The Council of Trent’s confirmation of Baruch as deuterocanonical ensured it would remain in Catholic Bibles; modern Catholic translations like the Jerusalem Bible and the New American Bible, discussed in mid-century press coverage, treat it as a standard prophetic book. Protestant translations have taken a more varied approach. Ecumenical editions praised in Time and other outlets — for example, those that include the Apocrypha between Old and New Testaments — have often aimed to make Baruch and similar books accessible for study even when they are not read as Scripture in worship.
Outside church circles, Baruch appears sporadically but tellingly. Features and reviews that introduce the Apocrypha to general readers — whether in the context of Hanukkah stories from Maccabees, Judith’s dramatic exploits, or Tobit’s pious endogamy — help normalize the idea that the Bible exists in slightly different forms across traditions, with books like Baruch filling out that “expanded universe.”
Pop-culture or opinion pieces that drop casual references to “Apocrypha” or quote from these books reinforce the sense that they are part of the broader cultural Bible, even if they sit in the margins of many printed editions.
At the same time, there has been periodic journalistic fascination with alternative gospels and apocryphal Christian writings, from the Gospel of Philip to the Gospel of Judas. Articles on those texts often point out that the early Christian literary landscape included not only New Testament writings but also a wide range of apocrypha, some adopted, some rejected. Baruch, though not part of that Christian apocryphal genre, rides the same wave of curiosity about borderline or “extra” scriptures.
Why the Book of Baruch still matters
So why should anyone today care about this short, lesser-known book?
First, Baruch offers a distinctive theological angle on catastrophe. Instead of treating exile purely as punishment, it uses it as a moment for communal self-examination and renewed trust. For readers wrestling with national or communal failures — whether in discussions of war, injustice, or cultural loss — that pattern of honest confession paired with hope can be powerful.
Second, Baruch is a bridge text. It links the prophetic world of Jeremiah with the wisdom traditions that would flourish in late Judaism and early Christianity. Its vision of wisdom as God’s self-disclosure to Israel resonates with later Christian interpretations while remaining firmly rooted in Jewish tradition.
Third, the story of Baruch’s place in the canon is itself a window into how communities define Scripture. Media coverage over the past century — of new Bible translations, debates over the Apocrypha, and the discovery and exhibition of ancient manuscripts — has repeatedly shown that “the Bible” is not a static artifact but a living, contested collection.

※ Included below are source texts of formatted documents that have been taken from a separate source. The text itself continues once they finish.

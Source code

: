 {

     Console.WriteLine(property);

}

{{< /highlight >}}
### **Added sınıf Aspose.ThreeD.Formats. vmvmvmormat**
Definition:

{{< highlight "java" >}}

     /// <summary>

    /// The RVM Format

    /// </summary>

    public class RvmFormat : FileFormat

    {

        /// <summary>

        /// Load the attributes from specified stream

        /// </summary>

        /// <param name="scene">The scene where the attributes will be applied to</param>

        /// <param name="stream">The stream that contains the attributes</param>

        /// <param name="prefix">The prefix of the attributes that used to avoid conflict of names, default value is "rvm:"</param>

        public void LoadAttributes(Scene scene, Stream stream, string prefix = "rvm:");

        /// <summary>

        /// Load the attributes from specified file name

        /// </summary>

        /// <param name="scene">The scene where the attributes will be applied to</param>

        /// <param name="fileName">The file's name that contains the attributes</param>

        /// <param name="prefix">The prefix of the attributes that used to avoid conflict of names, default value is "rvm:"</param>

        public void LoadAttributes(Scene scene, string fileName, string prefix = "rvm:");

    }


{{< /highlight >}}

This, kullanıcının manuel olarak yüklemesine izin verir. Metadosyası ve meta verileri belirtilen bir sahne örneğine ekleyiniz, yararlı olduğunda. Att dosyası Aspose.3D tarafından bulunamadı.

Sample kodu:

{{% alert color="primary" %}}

To pay attention to Baruch is to remember that, at the edges of our familiar biblical table of contents, there are other voices — sometimes quieter, but well worth hearing.
In that sense, the Book of Baruch is not just an obscure add-on; it is a compact meditation on sin and mercy, wisdom and revelation, homelessness and homecoming. Whether you encounter it in a thick “with Apocrypha” Bible, in a liturgy, or in a study guide, it invites you to stand with a community in exile, confess what has gone wrong, and listen for a word of wisdom that promises, even now, to lead wanderers home.